- _Task item_
Print each entry precisely; exclude the pictures.
▼▼▼
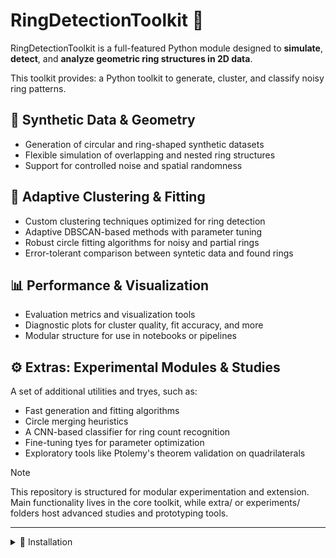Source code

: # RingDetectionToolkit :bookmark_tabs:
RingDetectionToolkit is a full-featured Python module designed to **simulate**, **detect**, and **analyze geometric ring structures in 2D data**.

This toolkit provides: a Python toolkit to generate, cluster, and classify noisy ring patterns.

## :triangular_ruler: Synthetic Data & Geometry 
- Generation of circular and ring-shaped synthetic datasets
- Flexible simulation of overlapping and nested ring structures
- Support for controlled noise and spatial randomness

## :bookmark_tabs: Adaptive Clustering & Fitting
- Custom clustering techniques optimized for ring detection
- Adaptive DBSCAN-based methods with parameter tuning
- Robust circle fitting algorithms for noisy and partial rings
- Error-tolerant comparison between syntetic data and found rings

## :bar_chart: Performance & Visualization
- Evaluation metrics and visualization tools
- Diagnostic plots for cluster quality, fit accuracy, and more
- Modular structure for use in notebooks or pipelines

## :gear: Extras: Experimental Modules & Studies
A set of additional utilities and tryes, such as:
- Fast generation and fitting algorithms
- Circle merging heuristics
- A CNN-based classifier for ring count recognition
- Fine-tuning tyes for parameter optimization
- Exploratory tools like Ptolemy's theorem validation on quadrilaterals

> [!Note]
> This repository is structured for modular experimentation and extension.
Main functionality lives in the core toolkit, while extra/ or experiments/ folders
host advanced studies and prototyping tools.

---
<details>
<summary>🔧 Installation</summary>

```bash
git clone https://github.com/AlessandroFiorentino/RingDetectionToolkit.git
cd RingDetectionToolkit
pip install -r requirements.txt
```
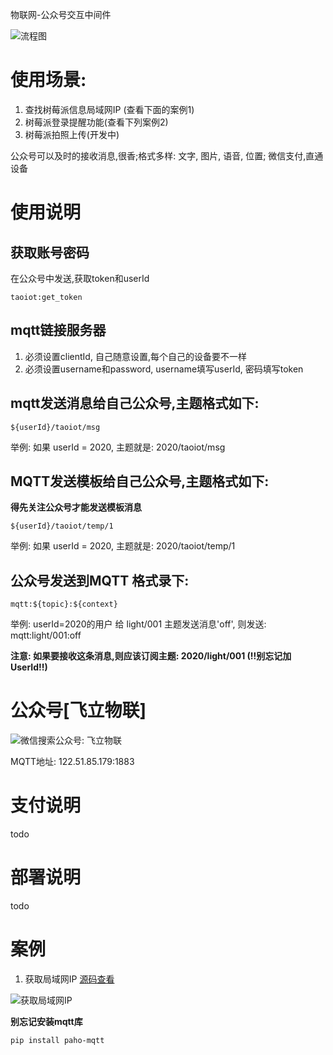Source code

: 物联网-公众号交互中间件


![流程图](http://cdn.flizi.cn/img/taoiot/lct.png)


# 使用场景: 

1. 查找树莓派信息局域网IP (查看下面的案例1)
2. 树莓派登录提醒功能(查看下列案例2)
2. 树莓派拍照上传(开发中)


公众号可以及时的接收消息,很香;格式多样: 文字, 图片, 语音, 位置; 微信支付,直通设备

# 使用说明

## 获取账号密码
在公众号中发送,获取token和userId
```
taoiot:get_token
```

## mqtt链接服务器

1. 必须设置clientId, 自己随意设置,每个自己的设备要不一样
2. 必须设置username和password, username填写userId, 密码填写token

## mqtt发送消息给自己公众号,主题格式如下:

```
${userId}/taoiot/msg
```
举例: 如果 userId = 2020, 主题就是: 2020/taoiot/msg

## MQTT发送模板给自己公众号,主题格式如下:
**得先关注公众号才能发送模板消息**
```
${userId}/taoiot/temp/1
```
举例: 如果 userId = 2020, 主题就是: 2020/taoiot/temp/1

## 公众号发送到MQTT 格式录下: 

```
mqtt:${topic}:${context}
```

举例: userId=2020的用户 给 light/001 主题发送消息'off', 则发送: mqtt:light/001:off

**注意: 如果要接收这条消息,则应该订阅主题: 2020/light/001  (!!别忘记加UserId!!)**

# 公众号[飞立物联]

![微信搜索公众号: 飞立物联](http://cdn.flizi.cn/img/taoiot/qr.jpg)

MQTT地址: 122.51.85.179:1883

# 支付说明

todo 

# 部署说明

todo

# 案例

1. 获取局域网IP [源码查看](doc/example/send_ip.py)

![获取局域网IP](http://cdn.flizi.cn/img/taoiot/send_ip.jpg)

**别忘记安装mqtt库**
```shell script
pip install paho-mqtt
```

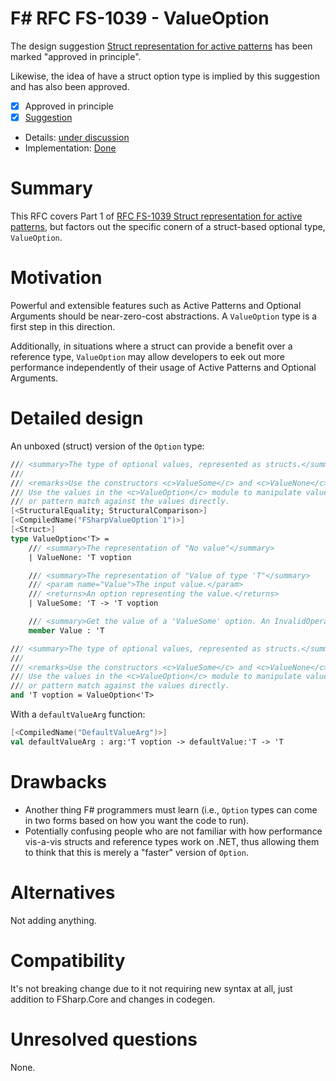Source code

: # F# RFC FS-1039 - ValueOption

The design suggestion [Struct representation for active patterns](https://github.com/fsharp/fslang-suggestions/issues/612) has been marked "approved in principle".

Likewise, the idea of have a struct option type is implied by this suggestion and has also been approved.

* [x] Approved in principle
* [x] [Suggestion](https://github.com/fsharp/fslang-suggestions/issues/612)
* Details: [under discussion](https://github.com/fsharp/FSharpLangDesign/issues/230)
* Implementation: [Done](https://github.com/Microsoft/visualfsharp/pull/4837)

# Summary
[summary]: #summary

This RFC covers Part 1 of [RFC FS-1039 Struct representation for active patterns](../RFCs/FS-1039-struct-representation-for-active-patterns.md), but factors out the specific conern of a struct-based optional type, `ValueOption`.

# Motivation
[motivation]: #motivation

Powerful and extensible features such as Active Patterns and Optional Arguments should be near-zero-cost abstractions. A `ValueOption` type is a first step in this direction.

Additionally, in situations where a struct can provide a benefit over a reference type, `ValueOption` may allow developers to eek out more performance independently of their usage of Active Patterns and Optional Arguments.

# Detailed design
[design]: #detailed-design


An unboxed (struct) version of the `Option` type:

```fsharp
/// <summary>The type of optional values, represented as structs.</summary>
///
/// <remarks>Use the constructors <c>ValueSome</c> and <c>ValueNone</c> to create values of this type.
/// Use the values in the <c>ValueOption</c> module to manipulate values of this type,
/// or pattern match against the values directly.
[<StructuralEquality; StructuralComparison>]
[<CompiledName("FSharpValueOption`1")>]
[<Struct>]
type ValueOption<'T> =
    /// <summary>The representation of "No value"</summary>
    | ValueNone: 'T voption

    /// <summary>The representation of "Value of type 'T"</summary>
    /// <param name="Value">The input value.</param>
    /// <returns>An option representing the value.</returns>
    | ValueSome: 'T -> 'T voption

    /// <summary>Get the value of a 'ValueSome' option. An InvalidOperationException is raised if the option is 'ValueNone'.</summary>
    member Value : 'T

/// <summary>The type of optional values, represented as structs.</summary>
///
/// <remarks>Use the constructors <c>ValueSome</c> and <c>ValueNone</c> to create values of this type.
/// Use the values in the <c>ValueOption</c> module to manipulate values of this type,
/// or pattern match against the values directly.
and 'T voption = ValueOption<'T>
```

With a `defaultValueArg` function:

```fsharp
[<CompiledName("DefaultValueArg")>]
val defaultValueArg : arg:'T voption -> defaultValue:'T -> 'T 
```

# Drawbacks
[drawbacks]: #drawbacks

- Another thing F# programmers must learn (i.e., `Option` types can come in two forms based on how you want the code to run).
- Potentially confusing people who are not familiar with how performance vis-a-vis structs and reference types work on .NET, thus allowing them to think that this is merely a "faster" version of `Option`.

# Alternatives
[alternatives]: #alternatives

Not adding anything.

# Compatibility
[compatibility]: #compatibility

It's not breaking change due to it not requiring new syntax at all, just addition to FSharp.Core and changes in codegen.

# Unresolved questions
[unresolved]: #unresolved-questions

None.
▲▲▲
- _Response to this exercise_
Source code

: # RingDetectionToolkit :bookmark_tabs:
RingDetectionToolkit is a full-featured Python module designed to **simulate**, **detect**, and **analyze geometric ring structures in 2D data**.

This toolkit provides: a Python toolkit to generate, cluster, and classify noisy ring patterns.

## :triangular_ruler: Synthetic Data & Geometry 
- Generation of circular and ring-shaped synthetic datasets
- Flexible simulation of overlapping and nested ring structures
- Support for controlled noise and spatial randomness

## :bookmark_tabs: Adaptive Clustering & Fitting
- Custom clustering techniques optimized for ring detection
- Adaptive DBSCAN-based methods with parameter tuning
- Robust circle fitting algorithms for noisy and partial rings
- Error-tolerant comparison between syntetic data and found rings

## :bar_chart: Performance & Visualization
- Evaluation metrics and visualization tools
- Diagnostic plots for cluster quality, fit accuracy, and more
- Modular structure for use in notebooks or pipelines

## :gear: Extras: Experimental Modules & Studies
A set of additional utilities and tryes, such as:
- Fast generation and fitting algorithms
- Circle merging heuristics
- A CNN-based classifier for ring count recognition
- Fine-tuning tyes for parameter optimization
- Exploratory tools like Ptolemy's theorem validation on quadrilaterals

> [!Note]
> This repository is structured for modular experimentation and extension.
Main functionality lives in the core toolkit, while extra/ or experiments/ folders
host advanced studies and prototyping tools.

---
<details>
<summary>🔧 Installation</summary>

```bash
git clone https://github.com/AlessandroFiorentino/RingDetectionToolkit.git
cd RingDetectionToolkit
pip install -r requirements.txt
```
Source code

: 物联网-公众号交互中间件


![流程图](http://cdn.flizi.cn/img/taoiot/lct.png)


# 使用场景: 

1. 查找树莓派信息局域网IP (查看下面的案例1)
2. 树莓派登录提醒功能(查看下列案例2)
2. 树莓派拍照上传(开发中)


公众号可以及时的接收消息,很香;格式多样: 文字, 图片, 语音, 位置; 微信支付,直通设备

# 使用说明

## 获取账号密码
在公众号中发送,获取token和userId
```
taoiot:get_token
```

## mqtt链接服务器

1. 必须设置clientId, 自己随意设置,每个自己的设备要不一样
2. 必须设置username和password, username填写userId, 密码填写token

## mqtt发送消息给自己公众号,主题格式如下:

```
${userId}/taoiot/msg
```
举例: 如果 userId = 2020, 主题就是: 2020/taoiot/msg

## MQTT发送模板给自己公众号,主题格式如下:
**得先关注公众号才能发送模板消息**
```
${userId}/taoiot/temp/1
```
举例: 如果 userId = 2020, 主题就是: 2020/taoiot/temp/1

## 公众号发送到MQTT 格式录下: 

```
mqtt:${topic}:${context}
```

举例: userId=2020的用户 给 light/001 主题发送消息'off', 则发送: mqtt:light/001:off

**注意: 如果要接收这条消息,则应该订阅主题: 2020/light/001  (!!别忘记加UserId!!)**

# 公众号[飞立物联]

![微信搜索公众号: 飞立物联](http://cdn.flizi.cn/img/taoiot/qr.jpg)

MQTT地址: 122.51.85.179:1883

# 支付说明

todo 

# 部署说明

todo

# 案例

1. 获取局域网IP [源码查看](doc/example/send_ip.py)

![获取局域网IP](http://cdn.flizi.cn/img/taoiot/send_ip.jpg)

**别忘记安装mqtt库**
```shell script
pip install paho-mqtt
```

Source code

: # F# RFC FS-1039 - ValueOption

The design suggestion [Struct representation for active patterns](https://github.com/fsharp/fslang-suggestions/issues/612) has been marked "approved in principle".

Likewise, the idea of have a struct option type is implied by this suggestion and has also been approved.

* [x] Approved in principle
* [x] [Suggestion](https://github.com/fsharp/fslang-suggestions/issues/612)
* Details: [under discussion](https://github.com/fsharp/FSharpLangDesign/issues/230)
* Implementation: [Done](https://github.com/Microsoft/visualfsharp/pull/4837)

# Summary
[summary]: #summary

This RFC covers Part 1 of [RFC FS-1039 Struct representation for active patterns](../RFCs/FS-1039-struct-representation-for-active-patterns.md), but factors out the specific conern of a struct-based optional type, `ValueOption`.

# Motivation
[motivation]: #motivation

Powerful and extensible features such as Active Patterns and Optional Arguments should be near-zero-cost abstractions. A `ValueOption` type is a first step in this direction.

Additionally, in situations where a struct can provide a benefit over a reference type, `ValueOption` may allow developers to eek out more performance independently of their usage of Active Patterns and Optional Arguments.

# Detailed design
[design]: #detailed-design


An unboxed (struct) version of the `Option` type:

```fsharp
/// <summary>The type of optional values, represented as structs.</summary>
///
/// <remarks>Use the constructors <c>ValueSome</c> and <c>ValueNone</c> to create values of this type.
/// Use the values in the <c>ValueOption</c> module to manipulate values of this type,
/// or pattern match against the values directly.
[<StructuralEquality; StructuralComparison>]
[<CompiledName("FSharpValueOption`1")>]
[<Struct>]
type ValueOption<'T> =
    /// <summary>The representation of "No value"</summary>
    | ValueNone: 'T voption

    /// <summary>The representation of "Value of type 'T"</summary>
    /// <param name="Value">The input value.</param>
    /// <returns>An option representing the value.</returns>
    | ValueSome: 'T -> 'T voption

    /// <summary>Get the value of a 'ValueSome' option. An InvalidOperationException is raised if the option is 'ValueNone'.</summary>
    member Value : 'T

/// <summary>The type of optional values, represented as structs.</summary>
///
/// <remarks>Use the constructors <c>ValueSome</c> and <c>ValueNone</c> to create values of this type.
/// Use the values in the <c>ValueOption</c> module to manipulate values of this type,
/// or pattern match against the values directly.
and 'T voption = ValueOption<'T>
```

With a `defaultValueArg` function:

```fsharp
[<CompiledName("DefaultValueArg")>]
val defaultValueArg : arg:'T voption -> defaultValue:'T -> 'T 
```

# Drawbacks
[drawbacks]: #drawbacks

- Another thing F# programmers must learn (i.e., `Option` types can come in two forms based on how you want the code to run).
- Potentially confusing people who are not familiar with how performance vis-a-vis structs and reference types work on .NET, thus allowing them to think that this is merely a "faster" version of `Option`.

# Alternatives
[alternatives]: #alternatives

Not adding anything.

# Compatibility
[compatibility]: #compatibility

It's not breaking change due to it not requiring new syntax at all, just addition to FSharp.Core and changes in codegen.

# Unresolved questions
[unresolved]: #unresolved-questions

None.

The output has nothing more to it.